A false-title often applied by a previously suppressed high school senior to himself-- under the hot sun and rum-influence of Spring Break-- following his first sexual experience.
Newly self-appointed “Kings” tend to constantly remind others of their status, take off their shirts, use terminology they’ve heard in rap songs, act drunker than they are, and hump everything in sight without regard for attractiveness or gender. Though these symptoms continue well after Spring Break, by the end of the vacation most “Kings” will either have gotten their asses enthusiastically kicked or have enthusiastically thumbed another guy’s ass in a club believing that they have “fingerbombed” a bombshell. Other side effects include increased attentiveness to middle school girls, shit-eating grins, and a veritable flood of brainless nicknames and related wordplay.

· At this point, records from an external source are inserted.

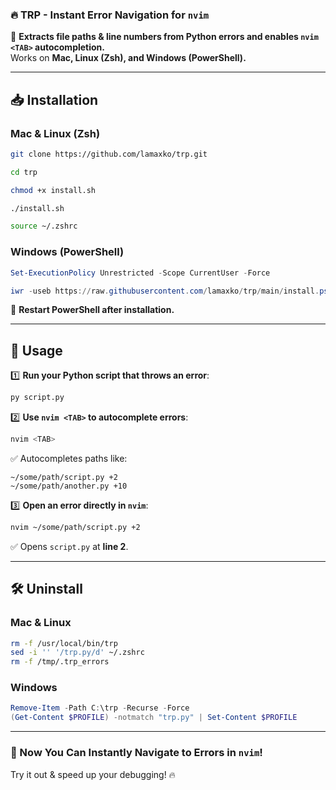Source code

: ### **🔥 TRP - Instant Error Navigation for `nvim`**  

🚀 **Extracts file paths & line numbers from Python errors and enables `nvim <TAB>` autocompletion.**  
Works on **Mac, Linux (Zsh), and Windows (PowerShell).**

---

## **📥 Installation**
### **Mac & Linux (Zsh)**
```sh
git clone https://github.com/lamaxko/trp.git
```
```sh
cd trp
```
```sh
chmod +x install.sh
```
```sh
./install.sh
```
```sh
source ~/.zshrc
```

### **Windows (PowerShell)**
```powershell
Set-ExecutionPolicy Unrestricted -Scope CurrentUser -Force
```
```powershell
iwr -useb https://raw.githubusercontent.com/lamaxko/trp/main/install.ps1 | iex
```
🔄 **Restart PowerShell after installation.**

---

## **🚀 Usage**
1️⃣ **Run your Python script that throws an error**:
   ```sh
   py script.py
   ```

2️⃣ **Use `nvim <TAB>` to autocomplete errors**:
   ```sh
   nvim <TAB>
   ```
   ✅ Autocompletes paths like:
   ```
   ~/some/path/script.py +2
   ~/some/path/another.py +10
   ```

3️⃣ **Open an error directly in `nvim`**:
   ```sh
   nvim ~/some/path/script.py +2
   ```
   ✅ Opens `script.py` at **line 2**.

---

## **🛠️ Uninstall**
### **Mac & Linux**
```sh
rm -f /usr/local/bin/trp
sed -i '' '/trp.py/d' ~/.zshrc
rm -f /tmp/.trp_errors
```

### **Windows**
```powershell
Remove-Item -Path C:\trp -Recurse -Force
(Get-Content $PROFILE) -notmatch "trp.py" | Set-Content $PROFILE
```

---

### **🚀 Now You Can Instantly Navigate to Errors in `nvim`!**  
Try it out & speed up your debugging! 🔥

“Make way for the imperial King of Crunk!”
“The King of Crunk’s scepter is pale and shriveled.”
A term applied to a Spring Breaker by a fellow Spring Breaker, under the heavy influence of rum and vodka. Funny at the time as a joke, the term is often taken a bit too seriously by individuals who still use it to insult the Spring Breaker in question 12 months later.
Generally speaking, the person dubbed "King of Crunk" does not actually believe he can drink more than anyone else, although he admittedly is attracted to middle school girls. Moreover, the person jokingly dubbed King of Crunk will often sit and ponder why individuals spend Thursday evenings dwelling on Spring Break rather than going out and--yes--getting crunked.
Last night I stayed in and thought about the ridiculousness of the term "King of Crunk" instead of doing something productive.